Previously known as SSL (Secure Socket Layer), TLS (Transport Layer Security) 1.3 is the latest and greatest. The TLS protocol has two layers, which are the TLS handshake protocols and the TLS record. MGHC might be watching the traffic on the network. Still, we can make everything they see gibberish if we execute a proper TLS handshake, exchange symmetrical keys, and encrypt the communication between the server and the user with these keys.

Understanding how TLS works is great, but understanding how attackers bypass it is better. There are too many TLS attacks to discuss here. Still, they include; Renegotiation attack, Downgrade attacks: FREAK attack and Logjam attack, Cross-protocol attacks: DROWN, BEAST attack, CRIME, and BREACH attacks, Timing attacks on padding, and POODLE attack.

Others are RC4 attacks, Truncation attack, Unholy PAC attack, Sweet32 attack, and Implementation errors, including the Heartbleed bug, BERserk attack, and Cloudflare bug. Many of these issues have been fixed or mitigated against, except for the Protocol Downgrade.

20% of all sites are still vulnerable to this attack. Much of the risk in using TLS is executing the initial handshake. While most sites can be protected by simply enforcing the highest version of TLS that they can afford.

There is exciting and interesting research going on that will make TLS handshakes secure. It would be secure even against quantum computing attacks, namely Supersingular isogeny key exchange. As the research continues, there is an accessible library published by Microsoft on GitHub along with a Java implementation by an independent engineer.

However, I see an opportunity here. SIDH may work better if implemented as a State Machine. I have started a project that involves converting one of the above libraries to Python. I intend to implement the key exchange using AWS Step Functions (a Serverless State Machine) that calls out to a mesh of Lambda Functions (Serverless Stateless Anonymous Functions. All inside of an encrypted firewalled virtual private cloud (VPC).

This would make SIDH usable and highly interoperable, requiring no installation, just the permission to access the Service Mesh via a kind of SAML authentication. You can check it on GitHub as well.

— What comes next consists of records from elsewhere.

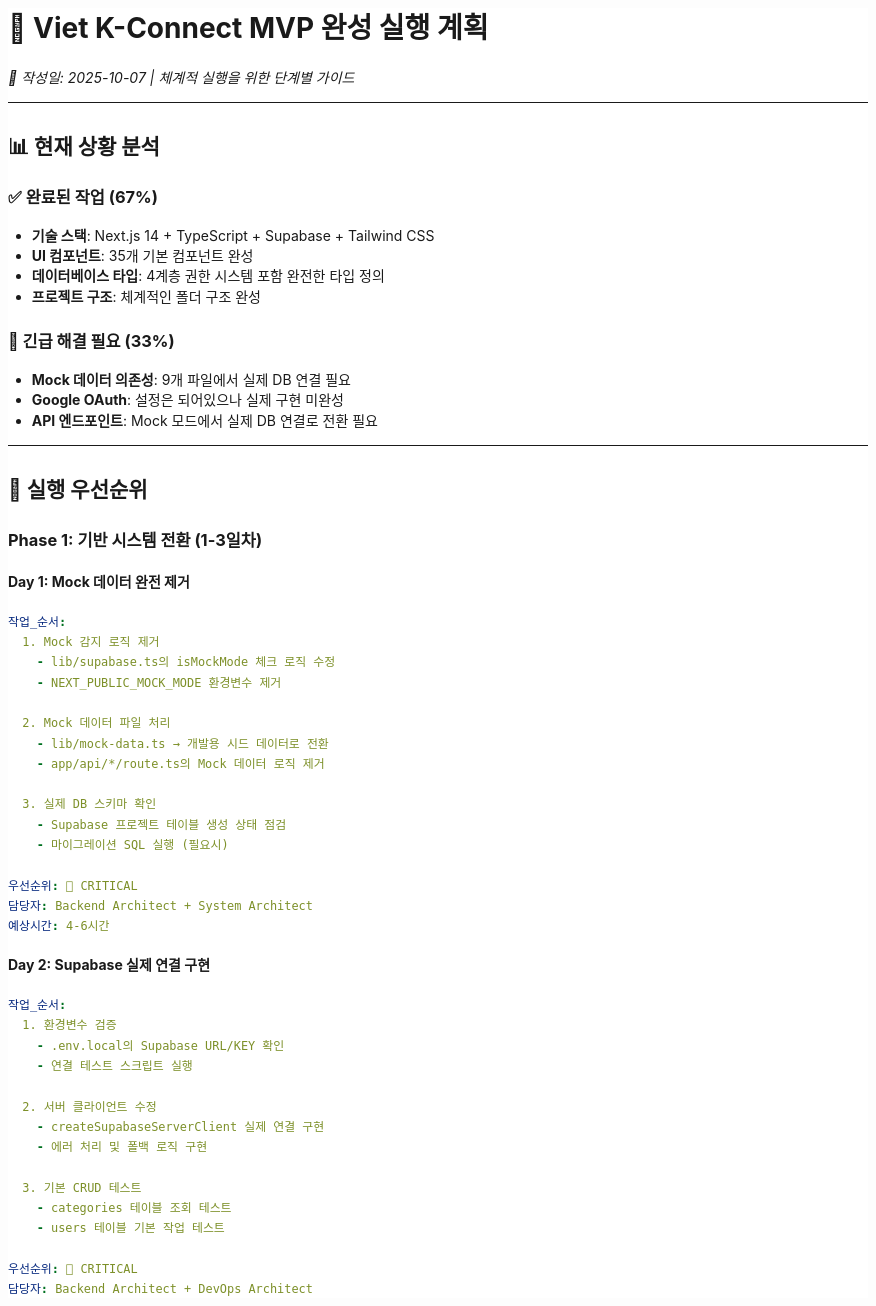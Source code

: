 # 🚀 Viet K-Connect MVP 완성 실행 계획

*📅 작성일: 2025-10-07 | 체계적 실행을 위한 단계별 가이드*

---

## 📊 현재 상황 분석

### ✅ 완료된 작업 (67%)
- **기술 스택**: Next.js 14 + TypeScript + Supabase + Tailwind CSS
- **UI 컴포넌트**: 35개 기본 컴포넌트 완성
- **데이터베이스 타입**: 4계층 권한 시스템 포함 완전한 타입 정의
- **프로젝트 구조**: 체계적인 폴더 구조 완성

### 🔴 긴급 해결 필요 (33%)
- **Mock 데이터 의존성**: 9개 파일에서 실제 DB 연결 필요
- **Google OAuth**: 설정은 되어있으나 실제 구현 미완성
- **API 엔드포인트**: Mock 모드에서 실제 DB 연결로 전환 필요

---

## 🎯 실행 우선순위

### **Phase 1: 기반 시스템 전환 (1-3일차)**

#### **Day 1: Mock 데이터 완전 제거**
```yaml
작업_순서:
  1. Mock 감지 로직 제거
    - lib/supabase.ts의 isMockMode 체크 로직 수정
    - NEXT_PUBLIC_MOCK_MODE 환경변수 제거

  2. Mock 데이터 파일 처리
    - lib/mock-data.ts → 개발용 시드 데이터로 전환
    - app/api/*/route.ts의 Mock 데이터 로직 제거

  3. 실제 DB 스키마 확인
    - Supabase 프로젝트 테이블 생성 상태 점검
    - 마이그레이션 SQL 실행 (필요시)

우선순위: 🔴 CRITICAL
담당자: Backend Architect + System Architect
예상시간: 4-6시간
```

#### **Day 2: Supabase 실제 연결 구현**
```yaml
작업_순서:
  1. 환경변수 검증
    - .env.local의 Supabase URL/KEY 확인
    - 연결 테스트 스크립트 실행

  2. 서버 클라이언트 수정
    - createSupabaseServerClient 실제 연결 구현
    - 에러 처리 및 폴백 로직 구현

  3. 기본 CRUD 테스트
    - categories 테이블 조회 테스트
    - users 테이블 기본 작업 테스트

우선순위: 🔴 CRITICAL
담당자: Backend Architect + DevOps Architect
```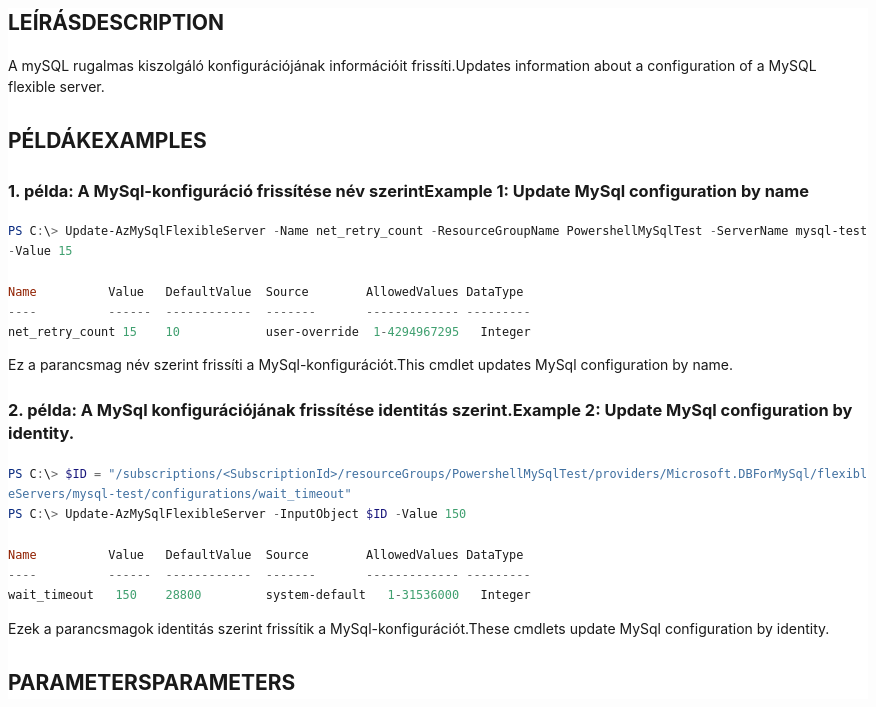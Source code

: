 ## <span data-ttu-id="a3964-107">LEÍRÁS</span><span class="sxs-lookup"><span data-stu-id="a3964-107">DESCRIPTION</span></span>
<span data-ttu-id="a3964-108">A mySQL rugalmas kiszolgáló konfigurációjának információit frissíti.</span><span class="sxs-lookup"><span data-stu-id="a3964-108">Updates information about a configuration of a MySQL flexible server.</span></span>

## <span data-ttu-id="a3964-109">PÉLDÁK</span><span class="sxs-lookup"><span data-stu-id="a3964-109">EXAMPLES</span></span>

### <span data-ttu-id="a3964-110">1. példa: A MySql-konfiguráció frissítése név szerint</span><span class="sxs-lookup"><span data-stu-id="a3964-110">Example 1: Update MySql configuration by name</span></span>
```powershell
PS C:\> Update-AzMySqlFlexibleServer -Name net_retry_count -ResourceGroupName PowershellMySqlTest -ServerName mysql-test -Value 15

Name          Value   DefaultValue  Source        AllowedValues DataType
----          ------  ------------  -------       ------------- ---------
net_retry_count 15    10            user-override  1-4294967295   Integer
```

<span data-ttu-id="a3964-111">Ez a parancsmag név szerint frissíti a MySql-konfigurációt.</span><span class="sxs-lookup"><span data-stu-id="a3964-111">This cmdlet updates MySql configuration by name.</span></span>

### <span data-ttu-id="a3964-112">2. példa: A MySql konfigurációjának frissítése identitás szerint.</span><span class="sxs-lookup"><span data-stu-id="a3964-112">Example 2: Update MySql configuration by identity.</span></span>
```powershell
PS C:\> $ID = "/subscriptions/<SubscriptionId>/resourceGroups/PowershellMySqlTest/providers/Microsoft.DBForMySql/flexibleServers/mysql-test/configurations/wait_timeout"
PS C:\> Update-AzMySqlFlexibleServer -InputObject $ID -Value 150

Name          Value   DefaultValue  Source        AllowedValues DataType
----          ------  ------------  -------       ------------- ---------
wait_timeout   150    28800         system-default   1-31536000   Integer
```

<span data-ttu-id="a3964-113">Ezek a parancsmagok identitás szerint frissítik a MySql-konfigurációt.</span><span class="sxs-lookup"><span data-stu-id="a3964-113">These cmdlets update MySql configuration by identity.</span></span>

## <span data-ttu-id="a3964-114">PARAMETERS</span><span class="sxs-lookup"><span data-stu-id="a3964-114">PARAMETERS</span></span>
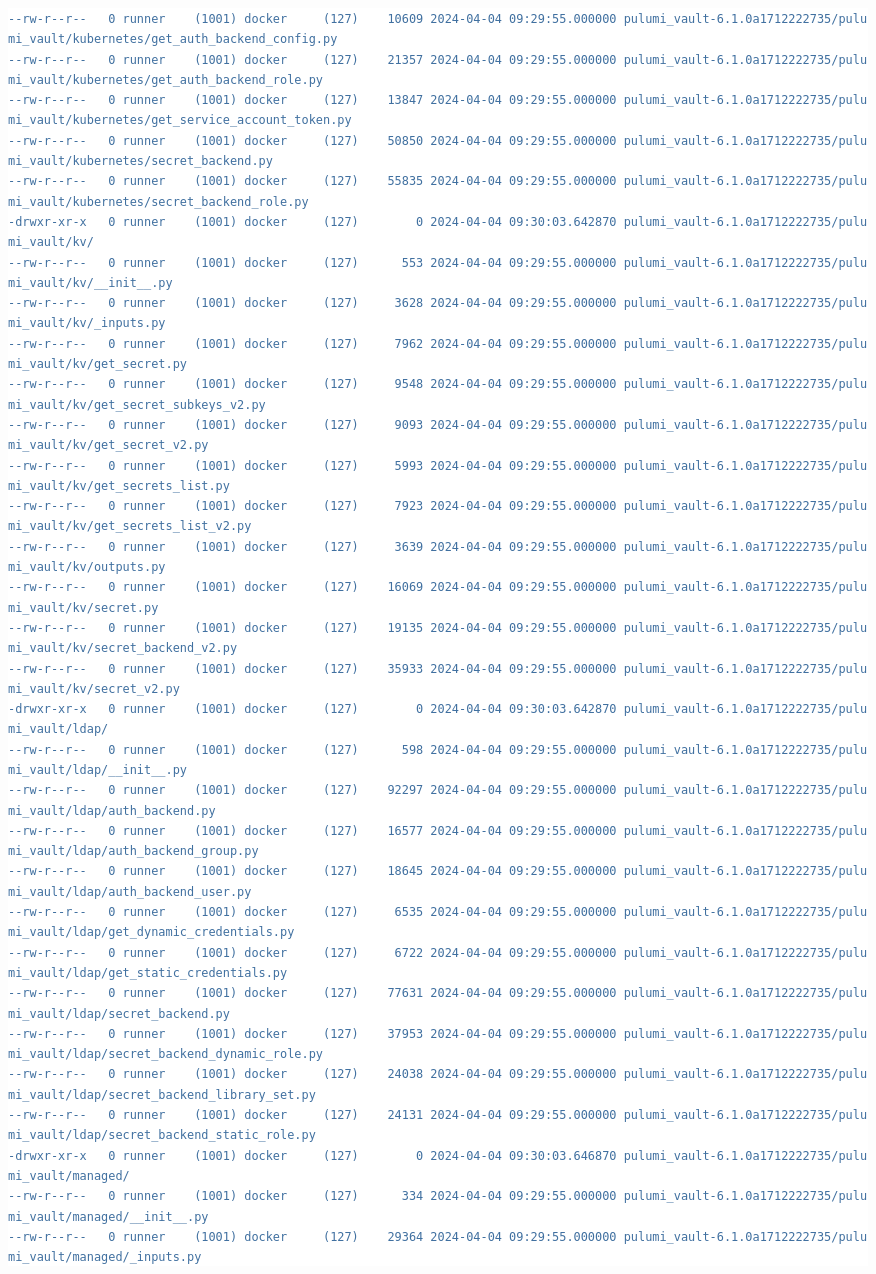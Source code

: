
 ```diff
--rw-r--r--   0 runner    (1001) docker     (127)    10609 2024-04-04 09:29:55.000000 pulumi_vault-6.1.0a1712222735/pulumi_vault/kubernetes/get_auth_backend_config.py
--rw-r--r--   0 runner    (1001) docker     (127)    21357 2024-04-04 09:29:55.000000 pulumi_vault-6.1.0a1712222735/pulumi_vault/kubernetes/get_auth_backend_role.py
--rw-r--r--   0 runner    (1001) docker     (127)    13847 2024-04-04 09:29:55.000000 pulumi_vault-6.1.0a1712222735/pulumi_vault/kubernetes/get_service_account_token.py
--rw-r--r--   0 runner    (1001) docker     (127)    50850 2024-04-04 09:29:55.000000 pulumi_vault-6.1.0a1712222735/pulumi_vault/kubernetes/secret_backend.py
--rw-r--r--   0 runner    (1001) docker     (127)    55835 2024-04-04 09:29:55.000000 pulumi_vault-6.1.0a1712222735/pulumi_vault/kubernetes/secret_backend_role.py
-drwxr-xr-x   0 runner    (1001) docker     (127)        0 2024-04-04 09:30:03.642870 pulumi_vault-6.1.0a1712222735/pulumi_vault/kv/
--rw-r--r--   0 runner    (1001) docker     (127)      553 2024-04-04 09:29:55.000000 pulumi_vault-6.1.0a1712222735/pulumi_vault/kv/__init__.py
--rw-r--r--   0 runner    (1001) docker     (127)     3628 2024-04-04 09:29:55.000000 pulumi_vault-6.1.0a1712222735/pulumi_vault/kv/_inputs.py
--rw-r--r--   0 runner    (1001) docker     (127)     7962 2024-04-04 09:29:55.000000 pulumi_vault-6.1.0a1712222735/pulumi_vault/kv/get_secret.py
--rw-r--r--   0 runner    (1001) docker     (127)     9548 2024-04-04 09:29:55.000000 pulumi_vault-6.1.0a1712222735/pulumi_vault/kv/get_secret_subkeys_v2.py
--rw-r--r--   0 runner    (1001) docker     (127)     9093 2024-04-04 09:29:55.000000 pulumi_vault-6.1.0a1712222735/pulumi_vault/kv/get_secret_v2.py
--rw-r--r--   0 runner    (1001) docker     (127)     5993 2024-04-04 09:29:55.000000 pulumi_vault-6.1.0a1712222735/pulumi_vault/kv/get_secrets_list.py
--rw-r--r--   0 runner    (1001) docker     (127)     7923 2024-04-04 09:29:55.000000 pulumi_vault-6.1.0a1712222735/pulumi_vault/kv/get_secrets_list_v2.py
--rw-r--r--   0 runner    (1001) docker     (127)     3639 2024-04-04 09:29:55.000000 pulumi_vault-6.1.0a1712222735/pulumi_vault/kv/outputs.py
--rw-r--r--   0 runner    (1001) docker     (127)    16069 2024-04-04 09:29:55.000000 pulumi_vault-6.1.0a1712222735/pulumi_vault/kv/secret.py
--rw-r--r--   0 runner    (1001) docker     (127)    19135 2024-04-04 09:29:55.000000 pulumi_vault-6.1.0a1712222735/pulumi_vault/kv/secret_backend_v2.py
--rw-r--r--   0 runner    (1001) docker     (127)    35933 2024-04-04 09:29:55.000000 pulumi_vault-6.1.0a1712222735/pulumi_vault/kv/secret_v2.py
-drwxr-xr-x   0 runner    (1001) docker     (127)        0 2024-04-04 09:30:03.642870 pulumi_vault-6.1.0a1712222735/pulumi_vault/ldap/
--rw-r--r--   0 runner    (1001) docker     (127)      598 2024-04-04 09:29:55.000000 pulumi_vault-6.1.0a1712222735/pulumi_vault/ldap/__init__.py
--rw-r--r--   0 runner    (1001) docker     (127)    92297 2024-04-04 09:29:55.000000 pulumi_vault-6.1.0a1712222735/pulumi_vault/ldap/auth_backend.py
--rw-r--r--   0 runner    (1001) docker     (127)    16577 2024-04-04 09:29:55.000000 pulumi_vault-6.1.0a1712222735/pulumi_vault/ldap/auth_backend_group.py
--rw-r--r--   0 runner    (1001) docker     (127)    18645 2024-04-04 09:29:55.000000 pulumi_vault-6.1.0a1712222735/pulumi_vault/ldap/auth_backend_user.py
--rw-r--r--   0 runner    (1001) docker     (127)     6535 2024-04-04 09:29:55.000000 pulumi_vault-6.1.0a1712222735/pulumi_vault/ldap/get_dynamic_credentials.py
--rw-r--r--   0 runner    (1001) docker     (127)     6722 2024-04-04 09:29:55.000000 pulumi_vault-6.1.0a1712222735/pulumi_vault/ldap/get_static_credentials.py
--rw-r--r--   0 runner    (1001) docker     (127)    77631 2024-04-04 09:29:55.000000 pulumi_vault-6.1.0a1712222735/pulumi_vault/ldap/secret_backend.py
--rw-r--r--   0 runner    (1001) docker     (127)    37953 2024-04-04 09:29:55.000000 pulumi_vault-6.1.0a1712222735/pulumi_vault/ldap/secret_backend_dynamic_role.py
--rw-r--r--   0 runner    (1001) docker     (127)    24038 2024-04-04 09:29:55.000000 pulumi_vault-6.1.0a1712222735/pulumi_vault/ldap/secret_backend_library_set.py
--rw-r--r--   0 runner    (1001) docker     (127)    24131 2024-04-04 09:29:55.000000 pulumi_vault-6.1.0a1712222735/pulumi_vault/ldap/secret_backend_static_role.py
-drwxr-xr-x   0 runner    (1001) docker     (127)        0 2024-04-04 09:30:03.646870 pulumi_vault-6.1.0a1712222735/pulumi_vault/managed/
--rw-r--r--   0 runner    (1001) docker     (127)      334 2024-04-04 09:29:55.000000 pulumi_vault-6.1.0a1712222735/pulumi_vault/managed/__init__.py
--rw-r--r--   0 runner    (1001) docker     (127)    29364 2024-04-04 09:29:55.000000 pulumi_vault-6.1.0a1712222735/pulumi_vault/managed/_inputs.py
```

More Common Sense Mitigation to Protect Credit Cards

Once TLS is implemented and fortified, we can take a few more common-sense steps to protect the user’s credit card:

1. Obfuscate the credit card number on the page with **** after it’s entered.
2. Make sure the credit card number isn’t saved in the cache if the user navigates away from the payment page.
3. Create a timer on the payment page, so attacks that require more time will fail.
4. Require login and two-factor authentication before a user can make a payment, and lock the account of a user with too many failed password attempts.
5. Disable copy and paste in sensitive fields to prevent malicious CSS from stealing card numbers.
6. Obfuscate the id of the fields in CSS and HTML tags. This destroys the ability for a user to use autofill, but it also reduces the chances of a malicious plug-in seeing these fields and scraping them.
7. Require the user to save payment details instead of entering them repeatedly for consecutive purchases. The less we force users to expose the credit card, the better.
8. Using a payment processor like PayPal, GooglePay, AmazonPay, VisaPay, MastercardPay, or Bolt. These third-party tools cost money, but they reduce risk by not requiring the user to enter their credit card number and shift the liability for fraud to the payment processor.

Conclusion

Cybersecurity is one of the primary concerns of every organization. The truth is that these attacks are endless as hackers are not relenting. However, it is the sole responsibility of website owners, and organizations to protect the integrity of their users’ information from cyberattacks. The steps listed in this article will be very useful to mitigate such attacks and increase the security of your websites.